EXCERPTED DATA –
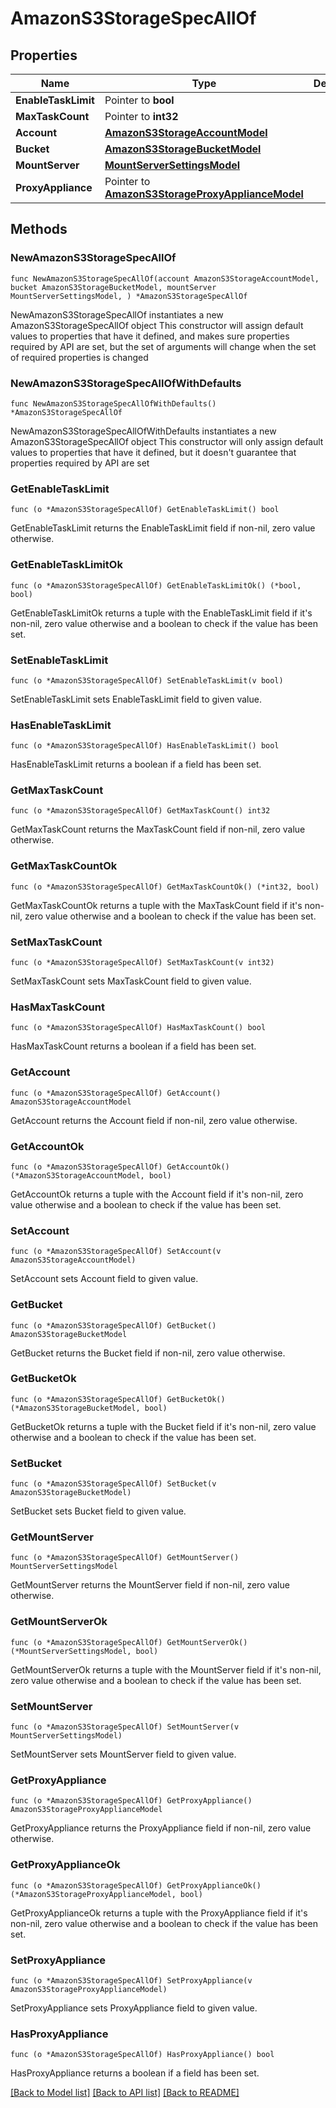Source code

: # AmazonS3StorageSpecAllOf

## Properties

Name | Type | Description | Notes
------------ | ------------- | ------------- | -------------
**EnableTaskLimit** | Pointer to **bool** |  | [optional] 
**MaxTaskCount** | Pointer to **int32** |  | [optional] 
**Account** | [**AmazonS3StorageAccountModel**](AmazonS3StorageAccountModel.md) |  | 
**Bucket** | [**AmazonS3StorageBucketModel**](AmazonS3StorageBucketModel.md) |  | 
**MountServer** | [**MountServerSettingsModel**](MountServerSettingsModel.md) |  | 
**ProxyAppliance** | Pointer to [**AmazonS3StorageProxyApplianceModel**](AmazonS3StorageProxyApplianceModel.md) |  | [optional] 

## Methods

### NewAmazonS3StorageSpecAllOf

`func NewAmazonS3StorageSpecAllOf(account AmazonS3StorageAccountModel, bucket AmazonS3StorageBucketModel, mountServer MountServerSettingsModel, ) *AmazonS3StorageSpecAllOf`

NewAmazonS3StorageSpecAllOf instantiates a new AmazonS3StorageSpecAllOf object
This constructor will assign default values to properties that have it defined,
and makes sure properties required by API are set, but the set of arguments
will change when the set of required properties is changed

### NewAmazonS3StorageSpecAllOfWithDefaults

`func NewAmazonS3StorageSpecAllOfWithDefaults() *AmazonS3StorageSpecAllOf`

NewAmazonS3StorageSpecAllOfWithDefaults instantiates a new AmazonS3StorageSpecAllOf object
This constructor will only assign default values to properties that have it defined,
but it doesn't guarantee that properties required by API are set

### GetEnableTaskLimit

`func (o *AmazonS3StorageSpecAllOf) GetEnableTaskLimit() bool`

GetEnableTaskLimit returns the EnableTaskLimit field if non-nil, zero value otherwise.

### GetEnableTaskLimitOk

`func (o *AmazonS3StorageSpecAllOf) GetEnableTaskLimitOk() (*bool, bool)`

GetEnableTaskLimitOk returns a tuple with the EnableTaskLimit field if it's non-nil, zero value otherwise
and a boolean to check if the value has been set.

### SetEnableTaskLimit

`func (o *AmazonS3StorageSpecAllOf) SetEnableTaskLimit(v bool)`

SetEnableTaskLimit sets EnableTaskLimit field to given value.

### HasEnableTaskLimit

`func (o *AmazonS3StorageSpecAllOf) HasEnableTaskLimit() bool`

HasEnableTaskLimit returns a boolean if a field has been set.

### GetMaxTaskCount

`func (o *AmazonS3StorageSpecAllOf) GetMaxTaskCount() int32`

GetMaxTaskCount returns the MaxTaskCount field if non-nil, zero value otherwise.

### GetMaxTaskCountOk

`func (o *AmazonS3StorageSpecAllOf) GetMaxTaskCountOk() (*int32, bool)`

GetMaxTaskCountOk returns a tuple with the MaxTaskCount field if it's non-nil, zero value otherwise
and a boolean to check if the value has been set.

### SetMaxTaskCount

`func (o *AmazonS3StorageSpecAllOf) SetMaxTaskCount(v int32)`

SetMaxTaskCount sets MaxTaskCount field to given value.

### HasMaxTaskCount

`func (o *AmazonS3StorageSpecAllOf) HasMaxTaskCount() bool`

HasMaxTaskCount returns a boolean if a field has been set.

### GetAccount

`func (o *AmazonS3StorageSpecAllOf) GetAccount() AmazonS3StorageAccountModel`

GetAccount returns the Account field if non-nil, zero value otherwise.

### GetAccountOk

`func (o *AmazonS3StorageSpecAllOf) GetAccountOk() (*AmazonS3StorageAccountModel, bool)`

GetAccountOk returns a tuple with the Account field if it's non-nil, zero value otherwise
and a boolean to check if the value has been set.

### SetAccount

`func (o *AmazonS3StorageSpecAllOf) SetAccount(v AmazonS3StorageAccountModel)`

SetAccount sets Account field to given value.


### GetBucket

`func (o *AmazonS3StorageSpecAllOf) GetBucket() AmazonS3StorageBucketModel`

GetBucket returns the Bucket field if non-nil, zero value otherwise.

### GetBucketOk

`func (o *AmazonS3StorageSpecAllOf) GetBucketOk() (*AmazonS3StorageBucketModel, bool)`

GetBucketOk returns a tuple with the Bucket field if it's non-nil, zero value otherwise
and a boolean to check if the value has been set.

### SetBucket

`func (o *AmazonS3StorageSpecAllOf) SetBucket(v AmazonS3StorageBucketModel)`

SetBucket sets Bucket field to given value.


### GetMountServer

`func (o *AmazonS3StorageSpecAllOf) GetMountServer() MountServerSettingsModel`

GetMountServer returns the MountServer field if non-nil, zero value otherwise.

### GetMountServerOk

`func (o *AmazonS3StorageSpecAllOf) GetMountServerOk() (*MountServerSettingsModel, bool)`

GetMountServerOk returns a tuple with the MountServer field if it's non-nil, zero value otherwise
and a boolean to check if the value has been set.

### SetMountServer

`func (o *AmazonS3StorageSpecAllOf) SetMountServer(v MountServerSettingsModel)`

SetMountServer sets MountServer field to given value.


### GetProxyAppliance

`func (o *AmazonS3StorageSpecAllOf) GetProxyAppliance() AmazonS3StorageProxyApplianceModel`

GetProxyAppliance returns the ProxyAppliance field if non-nil, zero value otherwise.

### GetProxyApplianceOk

`func (o *AmazonS3StorageSpecAllOf) GetProxyApplianceOk() (*AmazonS3StorageProxyApplianceModel, bool)`

GetProxyApplianceOk returns a tuple with the ProxyAppliance field if it's non-nil, zero value otherwise
and a boolean to check if the value has been set.

### SetProxyAppliance

`func (o *AmazonS3StorageSpecAllOf) SetProxyAppliance(v AmazonS3StorageProxyApplianceModel)`

SetProxyAppliance sets ProxyAppliance field to given value.

### HasProxyAppliance

`func (o *AmazonS3StorageSpecAllOf) HasProxyAppliance() bool`

HasProxyAppliance returns a boolean if a field has been set.


[[Back to Model list]](../README.md#documentation-for-models) [[Back to API list]](../README.md#documentation-for-api-endpoints) [[Back to README]](../README.md)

WHAT YOU NEED TO DO – Transcribe only what runs from the line with "### HasProxyAppliance" to the last line above, keeping every line exactly as written.

EXERCISE RESULT –
### HasProxyAppliance

`func (o *AmazonS3StorageSpecAllOf) HasProxyAppliance() bool`

HasProxyAppliance returns a boolean if a field has been set.


[[Back to Model list]](../README.md#documentation-for-models) [[Back to API list]](../README.md#documentation-for-api-endpoints) [[Back to README]](../README.md)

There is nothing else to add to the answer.